_TRY IT_. Set the records down again. Match every line exactly.

_SUPPLIED DATA_.
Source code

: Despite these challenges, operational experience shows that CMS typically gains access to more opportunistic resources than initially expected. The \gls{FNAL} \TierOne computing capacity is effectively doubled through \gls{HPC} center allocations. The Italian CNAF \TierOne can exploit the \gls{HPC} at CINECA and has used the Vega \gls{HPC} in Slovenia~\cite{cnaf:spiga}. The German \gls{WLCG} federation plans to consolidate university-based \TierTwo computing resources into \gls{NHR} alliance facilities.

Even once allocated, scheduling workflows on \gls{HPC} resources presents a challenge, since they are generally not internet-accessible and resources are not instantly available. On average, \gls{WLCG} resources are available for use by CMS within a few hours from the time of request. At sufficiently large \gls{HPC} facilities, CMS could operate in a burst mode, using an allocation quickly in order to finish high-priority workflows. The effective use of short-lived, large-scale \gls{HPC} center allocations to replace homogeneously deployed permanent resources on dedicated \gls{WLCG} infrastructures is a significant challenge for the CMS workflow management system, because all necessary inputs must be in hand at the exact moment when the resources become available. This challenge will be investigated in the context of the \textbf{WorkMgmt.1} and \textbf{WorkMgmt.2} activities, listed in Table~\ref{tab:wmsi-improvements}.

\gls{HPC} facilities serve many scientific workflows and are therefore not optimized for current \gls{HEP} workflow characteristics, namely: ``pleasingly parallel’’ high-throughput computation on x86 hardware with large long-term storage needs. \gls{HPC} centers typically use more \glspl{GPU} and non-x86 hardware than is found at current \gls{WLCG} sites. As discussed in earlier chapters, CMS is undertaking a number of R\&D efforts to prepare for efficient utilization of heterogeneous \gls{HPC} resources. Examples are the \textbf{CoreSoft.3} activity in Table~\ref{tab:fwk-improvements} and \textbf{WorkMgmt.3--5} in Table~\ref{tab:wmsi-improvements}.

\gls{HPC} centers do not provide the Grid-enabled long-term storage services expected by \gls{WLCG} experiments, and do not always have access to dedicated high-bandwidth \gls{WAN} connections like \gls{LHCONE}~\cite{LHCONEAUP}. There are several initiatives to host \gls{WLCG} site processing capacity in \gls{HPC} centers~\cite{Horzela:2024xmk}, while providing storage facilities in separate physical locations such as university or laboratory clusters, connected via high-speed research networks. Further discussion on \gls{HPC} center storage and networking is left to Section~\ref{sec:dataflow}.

_SOLUTION FOR THIS PROBLEM_.
Source code

: Despite these challenges, operational experience shows that CMS typically gains access to more opportunistic resources than initially expected. The \gls{FNAL} \TierOne computing capacity is effectively doubled through \gls{HPC} center allocations. The Italian CNAF \TierOne can exploit the \gls{HPC} at CINECA and has used the Vega \gls{HPC} in Slovenia~\cite{cnaf:spiga}. The German \gls{WLCG} federation plans to consolidate university-based \TierTwo computing resources into \gls{NHR} alliance facilities.

Even once allocated, scheduling workflows on \gls{HPC} resources presents a challenge, since they are generally not internet-accessible and resources are not instantly available. On average, \gls{WLCG} resources are available for use by CMS within a few hours from the time of request. At sufficiently large \gls{HPC} facilities, CMS could operate in a burst mode, using an allocation quickly in order to finish high-priority workflows. The effective use of short-lived, large-scale \gls{HPC} center allocations to replace homogeneously deployed permanent resources on dedicated \gls{WLCG} infrastructures is a significant challenge for the CMS workflow management system, because all necessary inputs must be in hand at the exact moment when the resources become available. This challenge will be investigated in the context of the \textbf{WorkMgmt.1} and \textbf{WorkMgmt.2} activities, listed in Table~\ref{tab:wmsi-improvements}.

\gls{HPC} facilities serve many scientific workflows and are therefore not optimized for current \gls{HEP} workflow characteristics, namely: ``pleasingly parallel’’ high-throughput computation on x86 hardware with large long-term storage needs. \gls{HPC} centers typically use more \glspl{GPU} and non-x86 hardware than is found at current \gls{WLCG} sites. As discussed in earlier chapters, CMS is undertaking a number of R\&D efforts to prepare for efficient utilization of heterogeneous \gls{HPC} resources. Examples are the \textbf{CoreSoft.3} activity in Table~\ref{tab:fwk-improvements} and \textbf{WorkMgmt.3--5} in Table~\ref{tab:wmsi-improvements}.

\gls{HPC} centers do not provide the Grid-enabled long-term storage services expected by \gls{WLCG} experiments, and do not always have access to dedicated high-bandwidth \gls{WAN} connections like \gls{LHCONE}~\cite{LHCONEAUP}. There are several initiatives to host \gls{WLCG} site processing capacity in \gls{HPC} centers~\cite{Horzela:2024xmk}, while providing storage facilities in separate physical locations such as university or laboratory clusters, connected via high-speed research networks. Further discussion on \gls{HPC} center storage and networking is left to Section~\ref{sec:dataflow}.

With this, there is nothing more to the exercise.